Sometimes you get the community to fork it and maintain it by themselves, unfortunately, that’s not always the case.



> Few months later, change license and/or close source it.

Not to defend HashiCorp too much but in this case "a few months" was actually nine years.


I don't mind it. If a business is providing good software, and they have to make a license change to prevent someone from wholesale copying the work and selling it as a direct competitor, I'm for it! I'd rather have the sound business _in business_ and continuing to provide good software.


This is a very non-charitable read of the history here.

Also, none of the companies that pledge FTE support to OpenTF are open-source.


> Your project gets to have top tier programmers as maintainers, make all the nifty features, fix all bugs etc. for free or at minimum cost

In most case in these companies it's maintained and created at the expense of the company. I would expect that 90-99%% of the code, product development (talk to users, understand needs, etc), even devrel (marketing) (be on every conference to convince people to use it, that codification is good)- it's a lot of money, resources, and effort.

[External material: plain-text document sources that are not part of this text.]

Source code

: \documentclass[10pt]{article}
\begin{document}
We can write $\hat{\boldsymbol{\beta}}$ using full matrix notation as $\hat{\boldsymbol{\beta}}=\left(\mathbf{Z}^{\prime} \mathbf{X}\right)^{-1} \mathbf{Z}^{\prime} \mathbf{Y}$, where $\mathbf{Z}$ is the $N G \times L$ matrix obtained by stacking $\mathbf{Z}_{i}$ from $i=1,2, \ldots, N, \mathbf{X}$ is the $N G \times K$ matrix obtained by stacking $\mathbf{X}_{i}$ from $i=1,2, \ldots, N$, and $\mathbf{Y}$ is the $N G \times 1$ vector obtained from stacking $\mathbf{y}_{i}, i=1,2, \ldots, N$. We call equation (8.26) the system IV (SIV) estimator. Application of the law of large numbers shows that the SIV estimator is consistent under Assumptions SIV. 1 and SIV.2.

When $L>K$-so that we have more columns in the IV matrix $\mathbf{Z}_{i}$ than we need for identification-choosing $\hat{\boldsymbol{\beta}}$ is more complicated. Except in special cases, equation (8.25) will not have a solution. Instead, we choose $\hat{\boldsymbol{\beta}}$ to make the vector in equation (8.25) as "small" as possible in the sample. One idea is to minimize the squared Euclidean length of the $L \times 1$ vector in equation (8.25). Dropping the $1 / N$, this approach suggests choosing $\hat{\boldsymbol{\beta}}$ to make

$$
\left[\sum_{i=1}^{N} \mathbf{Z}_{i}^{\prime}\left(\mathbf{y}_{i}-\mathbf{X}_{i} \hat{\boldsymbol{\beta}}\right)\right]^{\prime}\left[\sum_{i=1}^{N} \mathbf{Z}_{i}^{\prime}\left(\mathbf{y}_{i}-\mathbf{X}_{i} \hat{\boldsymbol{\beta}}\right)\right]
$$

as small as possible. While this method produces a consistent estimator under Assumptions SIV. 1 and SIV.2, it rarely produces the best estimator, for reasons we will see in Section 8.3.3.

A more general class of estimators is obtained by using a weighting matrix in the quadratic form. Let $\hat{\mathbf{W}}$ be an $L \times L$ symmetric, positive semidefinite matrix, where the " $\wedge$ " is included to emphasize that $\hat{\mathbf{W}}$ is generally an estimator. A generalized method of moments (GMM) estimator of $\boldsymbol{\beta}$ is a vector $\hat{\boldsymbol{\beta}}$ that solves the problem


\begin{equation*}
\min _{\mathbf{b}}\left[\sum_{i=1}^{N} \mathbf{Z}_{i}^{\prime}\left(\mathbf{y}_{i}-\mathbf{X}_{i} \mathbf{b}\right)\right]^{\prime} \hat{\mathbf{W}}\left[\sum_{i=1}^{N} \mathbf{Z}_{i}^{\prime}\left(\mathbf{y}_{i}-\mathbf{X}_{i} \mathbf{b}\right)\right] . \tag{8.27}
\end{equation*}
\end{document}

> New startup, cool idea, not much budget to hire engineers

In this case a few folks build it from the ground initially (most likely founders) I think. Please, let's not forget about this.

The important thing here is to discuss why did they do this (I meant relicensing it). Most likely- trying t create a moat from a lot of other VC-funded companies that play in this space? Not sure. It would be great to know their exact concern.